▶ **Requirement**
Return all lines of the records that contain the word "name".
○ ○ ○ ○ ○ ○ ○
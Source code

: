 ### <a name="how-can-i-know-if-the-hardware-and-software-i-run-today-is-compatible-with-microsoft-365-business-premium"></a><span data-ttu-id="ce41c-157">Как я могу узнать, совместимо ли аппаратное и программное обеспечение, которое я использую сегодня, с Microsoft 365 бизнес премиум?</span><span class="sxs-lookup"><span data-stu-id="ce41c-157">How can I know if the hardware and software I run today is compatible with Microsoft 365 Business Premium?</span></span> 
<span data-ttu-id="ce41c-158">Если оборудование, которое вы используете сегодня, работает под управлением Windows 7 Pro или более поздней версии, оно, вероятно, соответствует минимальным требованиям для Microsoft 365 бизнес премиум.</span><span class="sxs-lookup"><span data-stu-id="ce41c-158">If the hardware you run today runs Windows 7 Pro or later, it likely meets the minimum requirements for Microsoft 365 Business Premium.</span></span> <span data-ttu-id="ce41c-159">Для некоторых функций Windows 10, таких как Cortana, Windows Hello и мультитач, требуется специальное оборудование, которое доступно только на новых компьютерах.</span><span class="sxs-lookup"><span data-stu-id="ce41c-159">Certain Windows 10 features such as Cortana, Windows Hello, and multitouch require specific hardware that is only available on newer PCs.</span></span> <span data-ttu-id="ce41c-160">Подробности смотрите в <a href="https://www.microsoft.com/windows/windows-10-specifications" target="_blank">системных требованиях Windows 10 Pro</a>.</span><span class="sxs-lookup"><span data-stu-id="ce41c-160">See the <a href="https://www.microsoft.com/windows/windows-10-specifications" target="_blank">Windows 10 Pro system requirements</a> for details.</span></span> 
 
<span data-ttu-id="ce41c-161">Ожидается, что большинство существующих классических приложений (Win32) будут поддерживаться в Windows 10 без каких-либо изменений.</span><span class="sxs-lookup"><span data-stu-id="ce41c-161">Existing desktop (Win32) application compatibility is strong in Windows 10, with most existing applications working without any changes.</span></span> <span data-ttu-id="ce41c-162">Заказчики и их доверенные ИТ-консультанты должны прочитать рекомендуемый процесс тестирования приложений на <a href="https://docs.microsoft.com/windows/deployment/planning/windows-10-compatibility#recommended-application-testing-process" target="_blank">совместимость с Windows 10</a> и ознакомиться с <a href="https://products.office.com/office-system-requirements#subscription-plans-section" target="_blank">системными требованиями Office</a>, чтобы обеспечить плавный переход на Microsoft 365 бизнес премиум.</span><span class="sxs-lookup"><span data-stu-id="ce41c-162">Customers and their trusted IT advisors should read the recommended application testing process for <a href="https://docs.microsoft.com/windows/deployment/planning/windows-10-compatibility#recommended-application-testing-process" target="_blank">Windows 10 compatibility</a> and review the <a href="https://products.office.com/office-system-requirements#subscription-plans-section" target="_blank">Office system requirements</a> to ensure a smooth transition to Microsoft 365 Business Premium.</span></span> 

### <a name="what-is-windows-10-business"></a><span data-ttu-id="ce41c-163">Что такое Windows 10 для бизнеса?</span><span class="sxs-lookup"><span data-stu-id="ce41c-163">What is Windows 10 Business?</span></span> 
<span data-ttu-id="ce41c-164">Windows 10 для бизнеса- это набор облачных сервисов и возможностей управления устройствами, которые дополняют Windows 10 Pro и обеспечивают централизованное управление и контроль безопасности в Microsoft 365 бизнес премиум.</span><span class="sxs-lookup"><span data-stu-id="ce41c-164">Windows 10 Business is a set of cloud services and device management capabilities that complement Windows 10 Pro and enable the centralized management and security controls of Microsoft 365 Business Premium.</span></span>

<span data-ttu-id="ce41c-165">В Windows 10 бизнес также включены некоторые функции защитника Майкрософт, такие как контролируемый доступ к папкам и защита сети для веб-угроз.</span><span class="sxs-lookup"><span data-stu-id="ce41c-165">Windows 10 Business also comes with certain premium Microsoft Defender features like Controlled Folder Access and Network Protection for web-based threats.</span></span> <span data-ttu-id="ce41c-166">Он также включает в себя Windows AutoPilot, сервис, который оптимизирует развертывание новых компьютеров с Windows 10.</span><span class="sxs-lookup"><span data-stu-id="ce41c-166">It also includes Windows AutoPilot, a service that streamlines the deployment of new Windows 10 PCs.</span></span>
○ ○ ○ ○ ○ ○ ○
▶ **Output below**
: ### <a name="how-can-i-know-if-the-hardware-and-software-i-run-today-is-compatible-with-microsoft-365-business-premium"></a><span data-ttu-id="ce41c-157">Как я могу узнать, совместимо ли аппаратное и программное обеспечение, которое я использую сегодня, с Microsoft 365 бизнес премиум?</span><span class="sxs-lookup"><span data-stu-id="ce41c-157">How can I know if the hardware and software I run today is compatible with Microsoft 365 Business Premium?</span></span> 
### <a name="what-is-windows-10-business"></a><span data-ttu-id="ce41c-163">Что такое Windows 10 для бизнеса?</span><span class="sxs-lookup"><span data-stu-id="ce41c-163">What is Windows 10 Business?</span></span> 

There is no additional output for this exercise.